## [Input records]
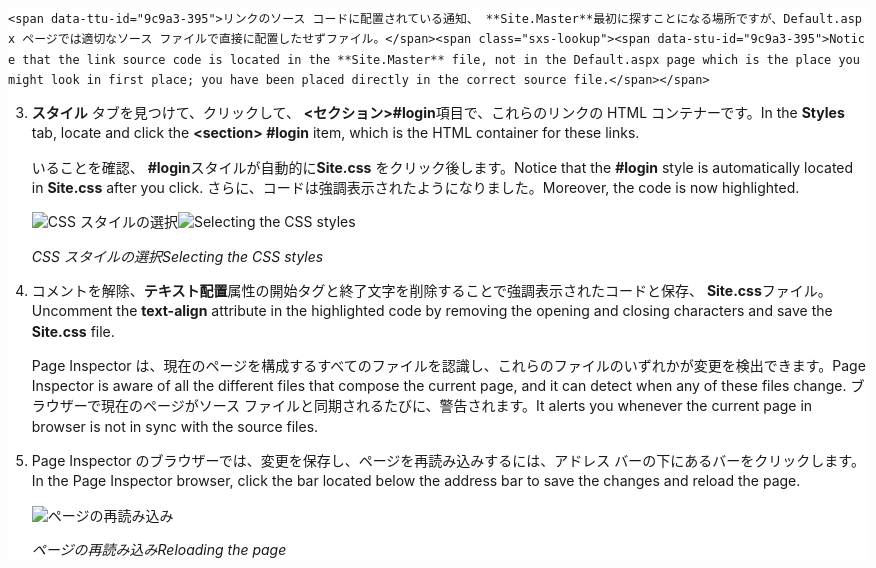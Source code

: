     <span data-ttu-id="9c9a3-395">リンクのソース コードに配置されている通知、 **Site.Master**最初に探すことになる場所ですが、Default.aspx ページでは適切なソース ファイルで直接に配置したせずファイル。</span><span class="sxs-lookup"><span data-stu-id="9c9a3-395">Notice that the link source code is located in the **Site.Master** file, not in the Default.aspx page which is the place you might look in first place; you have been placed directly in the correct source file.</span></span>
3. <span data-ttu-id="9c9a3-396">**スタイル** タブを見つけて、クリックして、 **&lt;セクション&gt;#login**項目で、これらのリンクの HTML コンテナーです。</span><span class="sxs-lookup"><span data-stu-id="9c9a3-396">In the **Styles** tab, locate and click the **&lt;section&gt; #login** item, which is the HTML container for these links.</span></span>

    <span data-ttu-id="9c9a3-397">いることを確認、 **#login**スタイルが自動的に**Site.css**  をクリック後します。</span><span class="sxs-lookup"><span data-stu-id="9c9a3-397">Notice that the **#login** style is automatically located in **Site.css** after you click.</span></span> <span data-ttu-id="9c9a3-398">さらに、コードは強調表示されたようになりました。</span><span class="sxs-lookup"><span data-stu-id="9c9a3-398">Moreover, the code is now highlighted.</span></span>

    <span data-ttu-id="9c9a3-399">![CSS スタイルの選択](using-page-inspector-in-visual-studio-2012/_static/image39.png "CSS スタイルの選択")</span><span class="sxs-lookup"><span data-stu-id="9c9a3-399">![Selecting the CSS styles](using-page-inspector-in-visual-studio-2012/_static/image39.png "Selecting the CSS styles")</span></span>

    <span data-ttu-id="9c9a3-400">*CSS スタイルの選択*</span><span class="sxs-lookup"><span data-stu-id="9c9a3-400">*Selecting the CSS styles*</span></span>
4. <span data-ttu-id="9c9a3-401">コメントを解除、**テキスト配置**属性の開始タグと終了文字を削除することで強調表示されたコードと保存、 **Site.css**ファイル。</span><span class="sxs-lookup"><span data-stu-id="9c9a3-401">Uncomment the **text-align** attribute in the highlighted code by removing the opening and closing characters and save the **Site.css** file.</span></span>

    <span data-ttu-id="9c9a3-402">Page Inspector は、現在のページを構成するすべてのファイルを認識し、これらのファイルのいずれかが変更を検出できます。</span><span class="sxs-lookup"><span data-stu-id="9c9a3-402">Page Inspector is aware of all the different files that compose the current page, and it can detect when any of these files change.</span></span> <span data-ttu-id="9c9a3-403">ブラウザーで現在のページがソース ファイルと同期されるたびに、警告されます。</span><span class="sxs-lookup"><span data-stu-id="9c9a3-403">It alerts you whenever the current page in browser is not in sync with the source files.</span></span>
5. <span data-ttu-id="9c9a3-404">Page Inspector のブラウザーでは、変更を保存し、ページを再読み込みするには、アドレス バーの下にあるバーをクリックします。</span><span class="sxs-lookup"><span data-stu-id="9c9a3-404">In the Page Inspector browser, click the bar located below the address bar to save the changes and reload the page.</span></span>

    ![ページの再読み込み](using-page-inspector-in-visual-studio-2012/_static/image40.png)

    <span data-ttu-id="9c9a3-406">*ページの再読み込み*</span><span class="sxs-lookup"><span data-stu-id="9c9a3-406">*Reloading the page*</span></span>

## [Try it]
Copy out each line of the data above, exactly, if it lies between the line holding "for these links.</span></span>" and the line holding "the **Site.css** file.</span></span>", inclusive; copy no other line.

## [Answer to this problem]
3. <span data-ttu-id="9c9a3-396">**スタイル** タブを見つけて、クリックして、 **&lt;セクション&gt;#login**項目で、これらのリンクの HTML コンテナーです。</span><span class="sxs-lookup"><span data-stu-id="9c9a3-396">In the **Styles** tab, locate and click the **&lt;section&gt; #login** item, which is the HTML container for these links.</span></span>

    <span data-ttu-id="9c9a3-397">いることを確認、 **#login**スタイルが自動的に**Site.css**  をクリック後します。</span><span class="sxs-lookup"><span data-stu-id="9c9a3-397">Notice that the **#login** style is automatically located in **Site.css** after you click.</span></span> <span data-ttu-id="9c9a3-398">さらに、コードは強調表示されたようになりました。</span><span class="sxs-lookup"><span data-stu-id="9c9a3-398">Moreover, the code is now highlighted.</span></span>

    <span data-ttu-id="9c9a3-399">![CSS スタイルの選択](using-page-inspector-in-visual-studio-2012/_static/image39.png "CSS スタイルの選択")</span><span class="sxs-lookup"><span data-stu-id="9c9a3-399">![Selecting the CSS styles](using-page-inspector-in-visual-studio-2012/_static/image39.png "Selecting the CSS styles")</span></span>

    <span data-ttu-id="9c9a3-400">*CSS スタイルの選択*</span><span class="sxs-lookup"><span data-stu-id="9c9a3-400">*Selecting the CSS styles*</span></span>
4. <span data-ttu-id="9c9a3-401">コメントを解除、**テキスト配置**属性の開始タグと終了文字を削除することで強調表示されたコードと保存、 **Site.css**ファイル。</span><span class="sxs-lookup"><span data-stu-id="9c9a3-401">Uncomment the **text-align** attribute in the highlighted code by removing the opening and closing characters and save the **Site.css** file.</span></span>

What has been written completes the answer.